Japan eyes 2-week quarantine of visitors from China, S. Korea
Japan will adopt a two-week quarantine for visitors from China and South Korea and suspend visas already issued, Prime Minister Shinzo Abe said Thursday, as the country seeks to bolster its defenses against the new coronavirus, Kyodo News Plus reports.
The government will also expand its entry ban to cover foreign visitors from parts of South Korea and Iran that have seen a surge in infections from the pneumonia-causing virus which originated in China, Abe told a government task force meeting.
From Monday to the end of March, visitors from the two countries will have to stay at designated facilities for two weeks to be checked for infections and refrain from using public transportation.
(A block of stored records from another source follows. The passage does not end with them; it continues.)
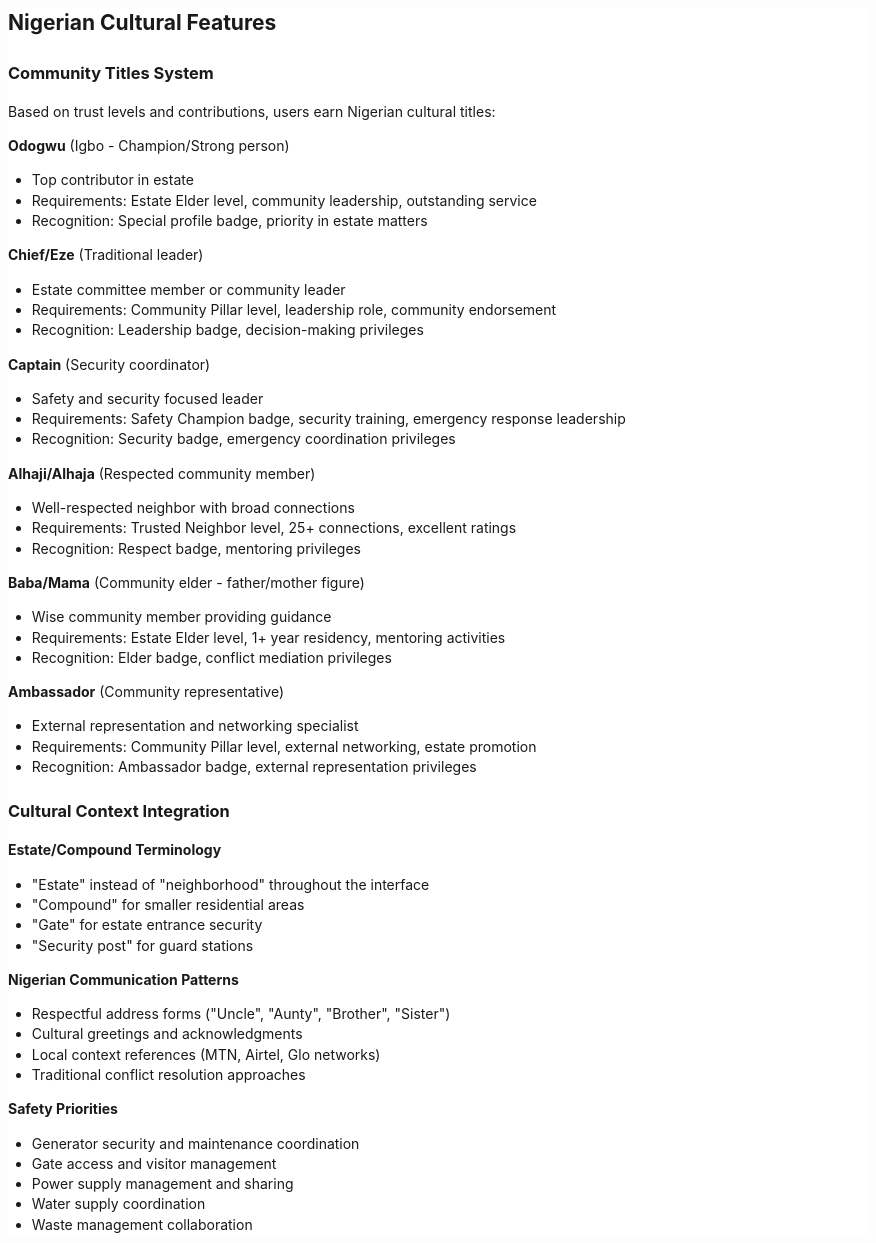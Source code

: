 ## Nigerian Cultural Features

### Community Titles System

Based on trust levels and contributions, users earn Nigerian cultural titles:

**Odogwu** (Igbo - Champion/Strong person)
- Top contributor in estate
- Requirements: Estate Elder level, community leadership, outstanding service
- Recognition: Special profile badge, priority in estate matters

**Chief/Eze** (Traditional leader)
- Estate committee member or community leader
- Requirements: Community Pillar level, leadership role, community endorsement
- Recognition: Leadership badge, decision-making privileges

**Captain** (Security coordinator)
- Safety and security focused leader
- Requirements: Safety Champion badge, security training, emergency response leadership
- Recognition: Security badge, emergency coordination privileges

**Alhaji/Alhaja** (Respected community member)
- Well-respected neighbor with broad connections
- Requirements: Trusted Neighbor level, 25+ connections, excellent ratings
- Recognition: Respect badge, mentoring privileges

**Baba/Mama** (Community elder - father/mother figure)
- Wise community member providing guidance
- Requirements: Estate Elder level, 1+ year residency, mentoring activities
- Recognition: Elder badge, conflict mediation privileges

**Ambassador** (Community representative)
- External representation and networking specialist
- Requirements: Community Pillar level, external networking, estate promotion
- Recognition: Ambassador badge, external representation privileges

### Cultural Context Integration

**Estate/Compound Terminology**
- "Estate" instead of "neighborhood" throughout the interface
- "Compound" for smaller residential areas
- "Gate" for estate entrance security
- "Security post" for guard stations

**Nigerian Communication Patterns**
- Respectful address forms ("Uncle", "Aunty", "Brother", "Sister")
- Cultural greetings and acknowledgments
- Local context references (MTN, Airtel, Glo networks)
- Traditional conflict resolution approaches

**Safety Priorities**
- Generator security and maintenance coordination
- Gate access and visitor management
- Power supply management and sharing
- Water supply coordination
- Waste management collaboration
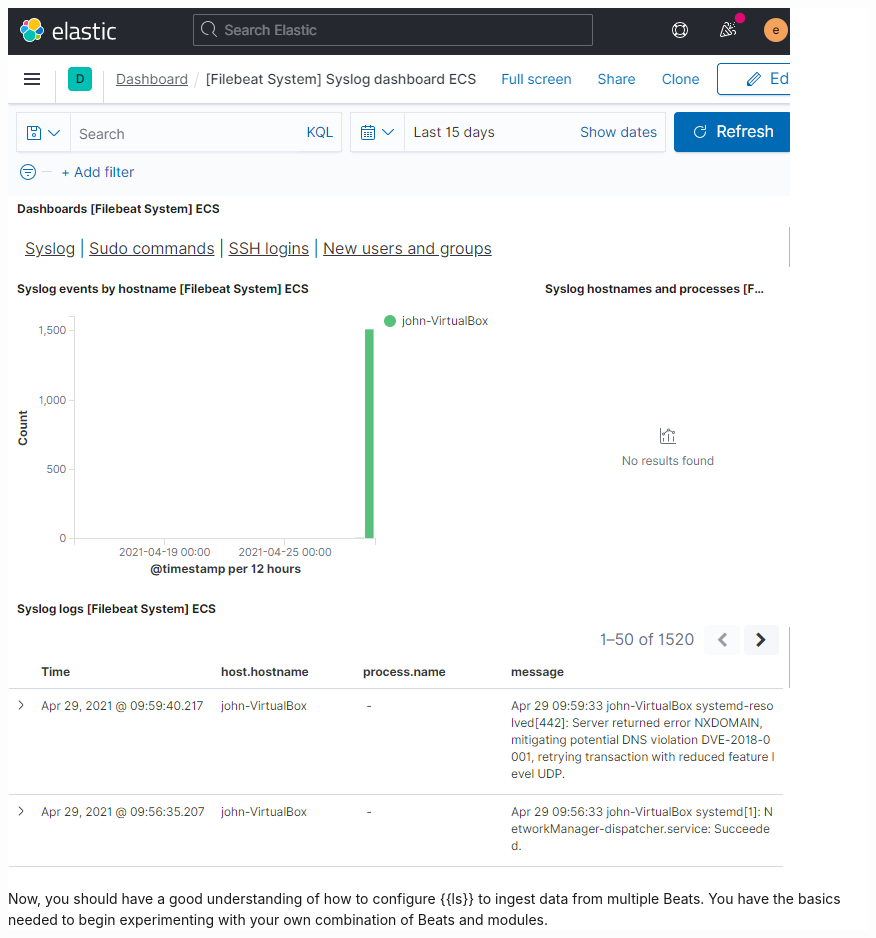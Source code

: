![A screencapture of the Kibana dashboard named Filebeat System ECS](../../../images/cloud-enterprise-ec-logstash-beats-filebeat-dashboard.png "")

Now, you should have a good understanding of how to configure {{ls}} to ingest data from multiple Beats. You have the basics needed to begin experimenting with your own combination of Beats and modules.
The updated entry ban, effective Friday, will target travelers from a wider area of South Korea's North Gyeongsang than now and from Qom Province in Iran. Both places have been severely hit by COVID-19, the respiratory disease caused by the new coronavirus.
In a bid to ensure an effective quarantine, Abe also requested that flights from China and South Korea use only two major airports -- Narita airport east of Tokyo and Kansai airport in Osaka Prefecture.
In a related move, the Foreign Ministry elevated its travel alert for the whole of South Korea, urging Japanese citizens not to visit the country. Previously, a heightened alert had only applied to areas surrounding Daegu, the city hit hardest by the virus.
The series of measures will limit travel from the Asian neighbors -- accounting for over 40 percent of all visitors to Japan in 2019 -- and pre-empt a surge in domestic cases ahead of the Tokyo Olympics and Paralympics this summer.